Originally Posted by ntubski (Post 4883828)
Also, you don't need $ on variables within arithmetic expressions: i=$((i+1)) or just ((i++)).

Nonetheless, it's more portable to use a dollar sign.

konsolebox 02-04-2013 08:34 AM

Quote:

Originally Posted by mina86 (Post 4884055)
Nonetheless, it's more portable to use a dollar sign.

Can I ask in what sense could it be more portable? What shell / version of Bash?

Also extended globbing would be a better solution for trimming leading zeros:
Code:

shopt -s extglob
... ${VAR##+(0)}

And I don't think portability with Bash < 3.0 would be necessary for that?

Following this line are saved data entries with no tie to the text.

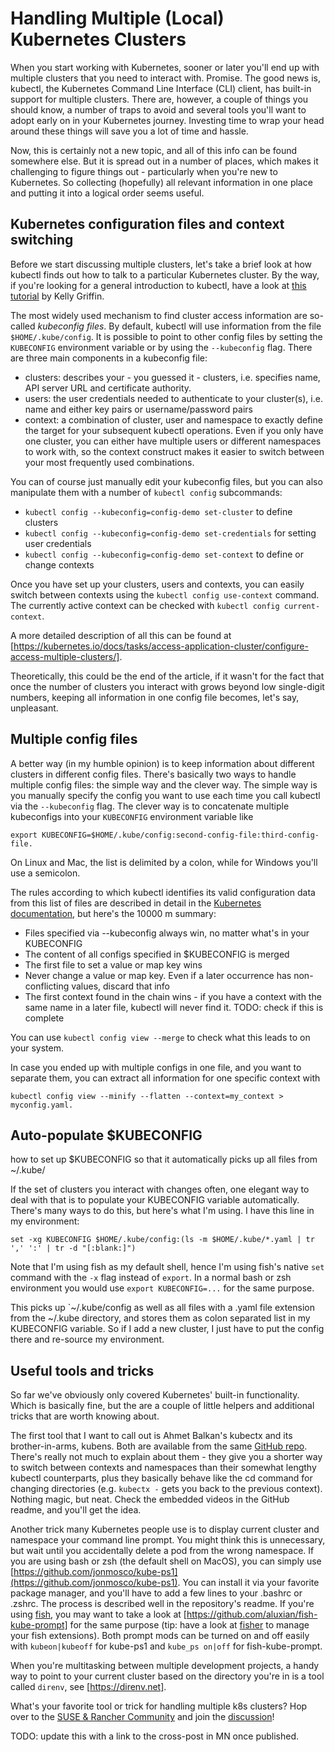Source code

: # Handling Multiple (Local) Kubernetes Clusters

When you start working with Kubernetes, sooner or later you'll end up with multiple clusters that you need to interact with. Promise. The good news is, kubectl, the Kubernetes Command Line Interface (CLI) client, has built-in support for multiple clusters. There are, however, a couple of things you should know, a number of traps to avoid and several tools you'll want to adopt early on in your Kubernetes journey. Investing time to wrap your head around these things will save you a lot of time and hassle. 

Now, this is certainly not a new topic, and all of this info can be found somewhere else. But it is spread out in a number of places, which makes it challenging to figure things out - particularly when you're new to Kubernetes. So collecting (hopefully) all relevant information in one place and putting it into a logical order seems useful.  

## Kubernetes configuration files and context switching

Before we start discussing multiple clusters, let's take a brief look at how kubectl finds out how to talk to a particular Kubernetes cluster. By the way, if you're looking for a general introduction to kubectl, have a look at [this tutorial](https://rancher.com/learning-paths/how-to-manage-kubernetes-with-kubectl/) by Kelly Griffin. 

The most widely used mechanism to find cluster access information are so-called _kubeconfig files_. By default, kubectl will use information from the file `$HOME/.kube/config`. It is possible to point to other config files by setting the `KUBECONFIG` environment variable or by using the `--kubeconfig` flag. There are three main components in a kubeconfig file:
* clusters: describes your - you guessed it - clusters, i.e. specifies name, API server URL and certificate authority. 
* users: the user credentials needed to authenticate to your cluster(s), i.e. name and either key pairs or username/password pairs
* context: a combination of cluster, user and namespace to exactly define the target for your subsequent kubectl operations. Even if you only have one cluster, you can either have multiple users or different namespaces to work with, so the context construct makes it easier to switch between your most frequently used combinations. 

You can of course just manually edit your kubeconfig files, but you can also manipulate them with a number of `kubectl config` subcommands:
* `kubectl config --kubeconfig=config-demo set-cluster` to define clusters
* `kubectl config --kubeconfig=config-demo set-credentials` for setting user credentials
* `kubectl config --kubeconfig=config-demo set-context` to define or change contexts

Once you have set up your clusters, users and contexts, you can easily switch between contexts using the `kubectl config use-context` command. The currently active context can be checked with `kubectl config current-context`. 

A more detailed description of all this can be found at [https://kubernetes.io/docs/tasks/access-application-cluster/configure-access-multiple-clusters/]. 

Theoretically, this could be the end of the article, if it wasn't for the fact that once the number of clusters you interact with grows beyond low single-digit numbers, keeping all information in one config file becomes, let's say, unpleasant. 

## Multiple config files

A better way (in my humble opinion) is to keep information about different clusters in different config files. There's basically two ways to handle multiple config files: the simple way and the clever way. The simple way is you manually specify the config you want to use each time you call kubectl via the `--kubeconfig` flag. The clever way is to concatenate multiple kubeconfigs into your `KUBECONFIG` environment variable like 

    export KUBECONFIG=$HOME/.kube/config:second-config-file:third-config-file. 

On Linux and Mac, the list is delimited by a colon, while for Windows you'll use a semicolon. 

The rules according to which kubectl identifies its valid configuration data from this list of files are described in detail in the [Kubernetes documentation](https://kubernetes.io/docs/concepts/configuration/organize-cluster-access-kubeconfig/), but here's the 10000 m summary:
* Files specified via --kubeconfig always win, no matter what's in your KUBECONFIG 
* The content of all configs specified in $KUBECONFIG is merged
* The first file to set a value or map key wins
* Never change a value or map key. Even if a later occurrence has non-conflicting values, discard that info
* The first context found in the chain wins - if you have a context with the same name in a later file, kubectl will never find it. 
TODO: check if this is complete

You can use `kubectl config view --merge` to check what this leads to on your system. 

In case you ended up with multiple configs in one file, and you want to separate them, you can extract all information for one specific context with

    kubectl config view --minify --flatten --context=my_context > myconfig.yaml. 

## Auto-populate $KUBECONFIG

how to set up $KUBECONFIG so that it automatically picks up all files from ~/.kube/

If the set of clusters you interact with changes often, one elegant way to deal with that is to populate your KUBECONFIG variable automatically. There's many ways to do this, but here's what I'm using. I have this line in my environment:

    set -xg KUBECONFIG $HOME/.kube/config:(ls -m $HOME/.kube/*.yaml | tr ',' ':' | tr -d "[:blank:]") 

 Note that I'm using fish as my default shell, hence I'm using fish's native `set` command with the `-x` flag instead of `export`. In a normal bash or zsh environment you would use `export KUBECONFIG=...` for the same purpose. 

This picks up `~/.kube/config as well as all files with a .yaml file extension from the ~/.kube directory, and stores them as colon separated list in my KUBECONFIG variable. So if I add a new cluster, I just have to put the config there and re-source my environment. 

## Useful tools and tricks

So far we've obviously only covered Kubernetes' built-in functionality. Which is basically fine, but the are a couple of little helpers and additional tricks that are worth knowing about. 

The first tool that I want to call out is Ahmet Balkan's kubectx and its brother-in-arms, kubens. Both are available from the same [GitHub repo](https://github.com/ahmetb). There's really not much to explain about them - they give you a shorter way to switch between contexts and namespaces than their somewhat lengthy kubectl counterparts, plus they basically behave like the cd command for changing directories (e.g. `kubectx -` gets you back to the previous context). Nothing magic, but neat. Check the embedded videos in the GitHub readme, and you'll get the idea. 

Another trick many Kubernetes people use is to display current cluster and namespace your command line prompt. You might think this is unnecessary, but wait until you accidentally delete a pod from the wrong namespace. If you are using bash or zsh (the default shell on MacOS), you can simply use [https://github.com/jonmosco/kube-ps1](https://github.com/jonmosco/kube-ps1). You can install it via your favorite package manager, and you'll have to add a few lines to your .bashrc or .zshrc. The process is described well in the repository's readme. If you're using [fish](https://fishshell.com), you may want to take a look at [https://github.com/aluxian/fish-kube-prompt] for the same purpose (tip: have a look at [fisher](https://github.com/jorgebucaran/fisher) to manage your fish extensions). Both prompt mods can be turned on and off easily with `kubeon|kubeoff` for kube-ps1 and `kube_ps on|off` for fish-kube-prompt. 

When you're multitasking between multiple development projects, a handy way to point to your current cluster based on the directory you're in is a tool called `direnv`, see [https://direnv.net]. 

What's your favorite tool or trick for handling multiple k8s clusters? Hop over to the [SUSE & Rancher Community](https://community.suse.com) and join the [discussion](https://community.suse.com/link-to-crosspost)!

TODO: update this with a link to the cross-post in MN once published.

David the H. 02-04-2013 02:33 PM

As mentioned in passing by konsolebox, when a number has a leading zero, the shell treats it as an octal value. Any arithmetic operation on a number that includes an 8 or 9 will result in an error, and others will probably give you incorrect values.

Edit: :doh: I just noticed that the OP actually said it first. Oh well.

The best way to avoid this is to strip the leading zeroes off before doing any math, and only re-pad them when you really need it.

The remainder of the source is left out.